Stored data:
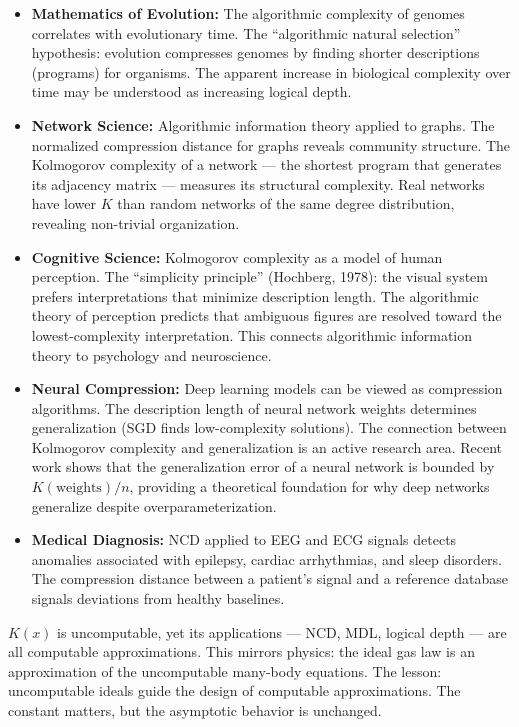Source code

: \begin{itemize}
\item \textbf{Mathematics of Evolution:} The algorithmic complexity of genomes correlates with evolutionary time. The ``algorithmic natural selection'' hypothesis: evolution compresses genomes by finding shorter descriptions (programs) for organisms. The apparent increase in biological complexity over time may be understood as increasing logical depth.

\item \textbf{Network Science:} Algorithmic information theory applied to graphs. The normalized compression distance for graphs reveals community structure. The Kolmogorov complexity of a network --- the shortest program that generates its adjacency matrix --- measures its structural complexity. Real networks have lower $K$ than random networks of the same degree distribution, revealing non-trivial organization.

\item \textbf{Cognitive Science:} Kolmogorov complexity as a model of human perception. The ``simplicity principle'' (Hochberg, 1978): the visual system prefers interpretations that minimize description length. The algorithmic theory of perception predicts that ambiguous figures are resolved toward the lowest-complexity interpretation. This connects algorithmic information theory to psychology and neuroscience.

\item \textbf{Neural Compression:} Deep learning models can be viewed as compression algorithms. The description length of neural network weights determines generalization (SGD finds low-complexity solutions). The connection between Kolmogorov complexity and generalization is an active research area. Recent work shows that the generalization error of a neural network is bounded by $K(\text{weights}) / n$, providing a theoretical foundation for why deep networks generalize despite overparameterization.

\item \textbf{Medical Diagnosis:} NCD applied to EEG and ECG signals detects anomalies associated with epilepsy, cardiac arrhythmias, and sleep disorders. The compression distance between a patient's signal and a reference database signals deviations from healthy baselines.
\end{itemize}

$K(x)$ is uncomputable, yet its applications --- NCD, MDL, logical depth --- are all computable approximations. This mirrors physics: the ideal gas law is an approximation of the uncomputable many-body equations. The lesson: uncomputable ideals guide the design of computable approximations. The constant matters, but the asymptotic behavior is unchanged.

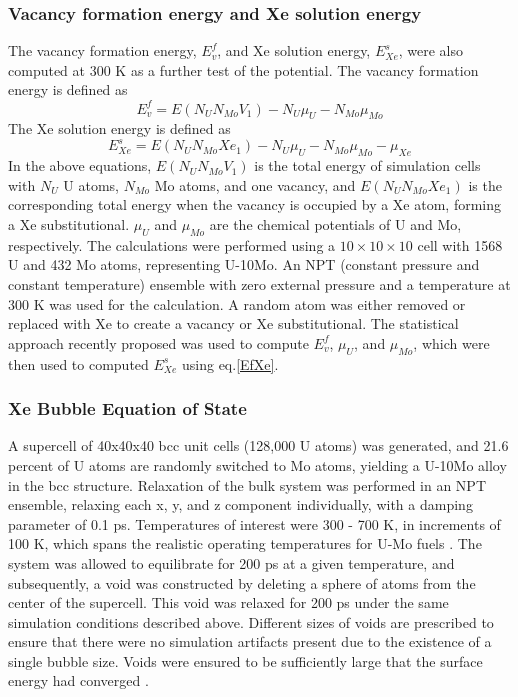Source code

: \documentclass[review]{elsarticle}
\begin{document}
\subsubsection{Vacancy formation energy and Xe solution energy}
The vacancy formation energy, $E^f_v$, and Xe solution energy, $E^s_{Xe}$, were also computed at 300 K as a further test of the potential. The vacancy formation energy is defined as
\begin{equation}\label{Efv}
E^f_v = E(N_U N_{Mo} V_1) - N_U \mu_U - N_{Mo} \mu_{Mo} 
\end{equation}
 The Xe solution energy is defined as 
 \begin{equation}\label{EfXe}
E^s_{Xe} = E(N_UN_{Mo}Xe_1)-N_U\mu_U-N_{Mo}\mu_{Mo}-\mu_{Xe}
\end{equation}
In the above equations, $E(N_UN_{Mo}V_1)$ is the total energy of simulation cells with $N_U$ U atoms, $N_{Mo}$ Mo atoms, and one vacancy, and $E(N_UN_{Mo}Xe_1)$ is the corresponding total energy when the vacancy is occupied by a Xe atom, forming a Xe substitutional. $\mu_U$ and $\mu_{Mo}$ are the chemical potentials of U and Mo, respectively. The calculations were performed using a $10\times10\times10$ cell with 1568 U and 432 Mo atoms, representing U-10Mo. An NPT (constant pressure and constant temperature) ensemble with zero external pressure and a temperature at 300 K was used for the calculation. A random atom was either removed or replaced with Xe to create a vacancy or Xe substitutional. The statistical approach recently proposed \cite{zhang2021} was used to compute $E_v^f$, $\mu_U$, and $\mu_{Mo}$, which were then used to computed $E^s_{Xe}$ using eq.\ref{EfXe}.  

\subsubsection{Xe Bubble Equation of State}

A supercell of 40x40x40 bcc unit cells (128,000 U atoms) was generated, and 21.6 percent of U atoms are randomly switched to Mo atoms, yielding a U-10Mo alloy in the bcc structure. Relaxation of the bulk system was performed in an NPT ensemble, relaxing each x, y, and z component individually, with a damping parameter of 0.1 ps. Temperatures of interest were 300 - 700 K, in increments of 100 K, which spans the realistic operating temperatures for U-Mo fuels \cite{umo_prelim_report2017}. The system was allowed to equilibrate for 200 ps at a given temperature, and subsequently, a void was constructed by deleting a sphere of atoms from the center of the supercell. This void was relaxed for 200 ps under the same simulation conditions described above. Different sizes of voids are prescribed to ensure that there were no simulation artifacts present due to the existence of a single bubble size. Voids were ensured to be sufficiently large that the surface energy had converged \cite{Beeler2020}. 
\end{document}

EXERCISE:
Every line above that includes the word "structure" must appear in the answer.

PROBLEM SOLUTION:
\item \textbf{Network Science:} Algorithmic information theory applied to graphs. The normalized compression distance for graphs reveals community structure. The Kolmogorov complexity of a network --- the shortest program that generates its adjacency matrix --- measures its structural complexity. Real networks have lower $K$ than random networks of the same degree distribution, revealing non-trivial organization.
A supercell of 40x40x40 bcc unit cells (128,000 U atoms) was generated, and 21.6 percent of U atoms are randomly switched to Mo atoms, yielding a U-10Mo alloy in the bcc structure. Relaxation of the bulk system was performed in an NPT ensemble, relaxing each x, y, and z component individually, with a damping parameter of 0.1 ps. Temperatures of interest were 300 - 700 K, in increments of 100 K, which spans the realistic operating temperatures for U-Mo fuels \cite{umo_prelim_report2017}. The system was allowed to equilibrate for 200 ps at a given temperature, and subsequently, a void was constructed by deleting a sphere of atoms from the center of the supercell. This void was relaxed for 200 ps under the same simulation conditions described above. Different sizes of voids are prescribed to ensure that there were no simulation artifacts present due to the existence of a single bubble size. Voids were ensured to be sufficiently large that the surface energy had converged \cite{Beeler2020}. 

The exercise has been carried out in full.